WASHINGTON

It is never enough for President Donald Trump's supporters to provide casual approval. The cost of loyalty goes higher and higher.

Trump intuits that his base has made a mental accommodation without inherent limits. It takes various forms but involves one formulation: When everything good is at stake, all objections are trivial in comparison. With the identity of America at issue, X is insignificant. With the lives on unborn children on the line, Y is trifling. With the future of Western civilization in the balance, Z is inconsequential.

Over the last few days, the gravity of X, Y and Z has been further clarified. From reporting by Jeffrey Goldberg in the Atlantic, we know that the commander in chief regards Americans who lost their lives in battle as "losers" and can't comprehend the non-monetary motivations for military service.

This is more than a failure of patriotic ritual. Most concisely in the Gettysburg Address, Abraham Lincoln argued that a moral appreciation for self-government requires an understanding of the human cost of sustaining it.

"From these honored dead," he said, "we take increased devotion to that cause for which they here gave the last full measure of devotion."

By Lincolnian reasoning, Trump is indifferent to the fragile majesty of democratic institutions because he is impervious to the sacrifices on which they rest.

Yet, by the relentless logic of Trumpism: Because the American way of life is at stake, the symbolic desecration of every military grave is a minor matter.

From reporting in a book by The Washington Post's Bob Woodward, we also know that Trump was fully aware of the deadly nature of COVID-19 in early February but continued to publicly dismiss the danger.

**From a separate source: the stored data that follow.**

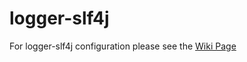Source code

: logger-slf4j
============

For logger-slf4j configuration please see the [Wiki Page](https://github.com/OpenHFT/Chronicle-Logger/wiki/logger-slf4j)
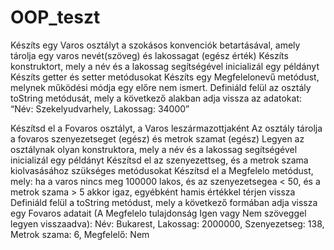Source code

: # OOP_teszt
Készíts egy Varos osztályt a szokásos konvenciók betartásával, amely tárolja egy varos nevét(szöveg) és
lakossagat (egész érték)
Készíts konstruktort, mely a név és a lakossag segítségével inicializál egy példányt
Készíts getter és setter metódusokat
Készíts egy Megfelelonevű metódust, melynek működési módja egy előre nem ismert.
Definiáld felül az osztály toString metódusát, mely a következő alakban adja vissza az adatokat: “Név:
Szekelyudvarhely, Lakossag: 34000”

Készítsd el a Fovaros osztályt, a Varos leszármazottjaként
Az osztály tárolja a fovaros szenyezetseget (egész) és metrok szamat (egész)
Legyen az osztálynak olyan konstruktora, mely a név és a lakossag segítségével inicializál egy példányt
Készítsd el az szenyezettseg, és a metrok szama kiolvasásához szükséges metódusokat
Készítsd el a Megfelelo metódust, mely: ha a varos nincs meg 100000 lakos, és az szenyezetsegea < 50,
és a metrok szama > 5 akkor igaz, egyébként hamis értékkel térjen vissza
Definiáld felül a toString metódust, mely a következő formában adja vissza egy Fovaros adatait (A
Megfelelo tulajdonság Igen vagy Nem szöveggel legyen visszaadva):
Név: Bukarest, Lakossag: 2000000, Szenyezetseg: 138, Metrok szama: 6, Megfelelő: Nem
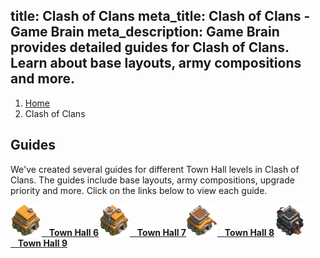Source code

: title: Clash of Clans
meta_title: Clash of Clans - Game Brain
meta_description: Game Brain provides detailed guides for Clash of Clans. Learn about base layouts, army compositions and more.
---
<ol class="breadcrumb"><li><a href="/">Home</a></li><li class="active">Clash of Clans</li></ol>

## Guides
We've created several guides for different Town Hall levels in Clash of Clans. The guides include base layouts, army compositions, upgrade priority and more. Click on the links below to view each guide.

<div class="list-group"><a class="list-group-item" href="/clash-of-clans/town-hall-6-guide/"><img src="/images/clash-of-clans/landing-page/town-hall-6.png" height="50" width="50" alt="Town Hall 6" title="Town Hall 6 Guide">&nbsp;&nbsp;&nbsp;<strong>Town Hall 6</strong></a><a class="list-group-item" href="/clash-of-clans/town-hall-7-guide/"><img src="/images/clash-of-clans/landing-page/town-hall-7.png" height="50" width="50" alt="Town Hall 7" title="Town Hall 7 Guide">&nbsp;&nbsp;&nbsp;<strong>Town Hall 7</strong></a><a class="list-group-item" href="/clash-of-clans/town-hall-8-guide/"><img src="/images/clash-of-clans/landing-page/town-hall-8.png" height="50" width="50" alt="Town Hall 8" title="Town Hall 8 Guide">&nbsp;&nbsp;&nbsp;<strong>Town Hall 8</strong></a><a class="list-group-item" href="/clash-of-clans/town-hall-9-guide/"><img src="/images/clash-of-clans/landing-page/town-hall-9.png" height="50" width="50" alt="Town Hall 9" title="Town Hall 9 Guide">&nbsp;&nbsp;&nbsp;<strong>Town Hall 9</strong></a></div>

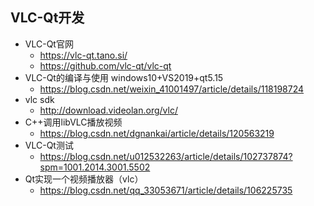 ## VLC-Qt开发
- VLC-Qt官网
	- https://vlc-qt.tano.si/
	- https://github.com/vlc-qt/vlc-qt
- VLC-Qt的编译与使用 windows10+VS2019+qt5.15
	- https://blog.csdn.net/weixin_41001497/article/details/118198724
- vlc sdk
	- http://download.videolan.org/vlc/
- C++调用libVLC播放视频
	- https://blog.csdn.net/dgnankai/article/details/120563219
- VLC-Qt测试
	- https://blog.csdn.net/u012532263/article/details/102737874?spm=1001.2014.3001.5502
- Qt实现一个视频播放器（vlc）
	- https://blog.csdn.net/qq_33053671/article/details/106225735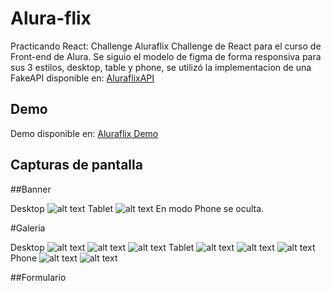 # Alura-flix
Practicando React: Challenge Aluraflix
Challenge de React para el curso de Front-end de Alura.
Se siguio el modelo de figma de forma responsiva para sus 3 estilos, desktop, table y phone, se utilizó la implementacion de una FakeAPI disponible en:  [AluraflixAPI](https://alura-flix-api-nu.vercel.app/)

## Demo

Demo disponible en: [Aluraflix Demo](https://alura-flix-nu-six.vercel.app/)

## Capturas de pantalla

##Banner

Desktop
![alt text](https://github.com/JorgeRenteriaA/Alura-flix/blob/main/Screenshots/Desktop%20banner.png)
Tablet
![alt text](https://github.com/JorgeRenteriaA/Alura-flix/blob/main/Screenshots/Tablet%20banner.png)
En modo Phone se oculta.

#Galeria

Desktop
![alt text](https://github.com/JorgeRenteriaA/Alura-flix/blob/main/Screenshots/Desktop%20galeria.png)
![alt text](https://github.com/JorgeRenteriaA/Alura-flix/blob/main/Screenshots/Desktop%20galeria%202.png)
![alt text](https://github.com/JorgeRenteriaA/Alura-flix/blob/main/Screenshots/Desktop%20footer.png)
Tablet
![alt text](https://github.com/JorgeRenteriaA/Alura-flix/blob/main/Screenshots/Tablet%20galeria%201.png)
![alt text](https://github.com/JorgeRenteriaA/Alura-flix/blob/main/Screenshots/Tablet%20galeria%202.png)
![alt text](https://github.com/JorgeRenteriaA/Alura-flix/blob/main/Screenshots/Tablet%20footer.png)
Phone
![alt text](https://github.com/JorgeRenteriaA/Alura-flix/blob/main/Screenshots/Phone%20galeria.png)
![alt text](https://github.com/JorgeRenteriaA/Alura-flix/blob/main/Screenshots/Phone%20galeria%202.png)

##Formulario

We suspected this, of course, since White House officials had begun ringing alarm bells in January. But Woodward has provided smoking-gun audio evidence that Trump had been informed about COVID-19's dangers by Chinese President Xi Jinping, and was engaged in purposeful public deception in dismissing its seriousness.

"I wanted to always play it down," Trump told Woodward on March 19. "I still like playing it down."

Trump's explanation—that he didn't want to "create a panic"—is only credible if the panic he sought to avoid was on Wall Street. Denying Americans crucial information at the start of a pandemic—when the eventual extent of that pandemic could be dramatically curtailed by concerted action—is outrageous, heartless, reckless negligence. According to some estimates, more than 80% of American COVID-19 deaths could have been avoided if shutdowns and other public health measures had commenced two weeks earlier. By his own words, Trump stands convicted of a level of public health malpractice that amounts to a different kind of American carnage.

Once again, Trump is the ultimate caller of his supporters' bluff. If the president is to eventually save hundreds of thousands of lives from abortion (a patently absurd assumption), then what are tens of thousands of unnecessary deaths from COVID-19 in comparison? In this form of reasoning, it is a simple ethical matter. Just do the math.

And we all know—from a constantly expanding body of public evidence—that Trump is setting up a challenge to our democratic institutions if he fails to be re-elected in November. He implies that only the votes counted on election night—where he has an electoral advantage—will be reliable and valid. He has already concluded: "The only way we're going to lose this election is if the election is rigged."

And what true supporter could object? If Trump is really the "bodyguard of Western civilization," what is the delegitimization of one presidential election in comparison?

This reductio ad Trumpism indicates why Trump's base of support is so durable. Assuming that Trump is the defender of Americanism, the only hope of the pro-life cause and the best hope of civilized order, there are few crimes or misdemeanors Trump could possibly commit to forfeit his supporters' approval. The idiocy of such assumptions has done little, so far, to diminish their power.

And this reveals the source of their deepest damage. In such an absurdly constructed political philosophy, Trump can contest the limits of human decency and democratic legitimacy with no fear of rejection by his own party, and thus (given the current configuration of the U.S. Senate) no fear of removal from office.

Now Trump is determining whether this approach can secure a strategic plurality of voters that allows for another electoral college victory. Or at least the plausible impression of such a victory on election night. At that point, Trump will be armed with an argument that places no limits on his freedom of action and with supporters who have lost all moral proportion. That may be the testing point of democracy itself.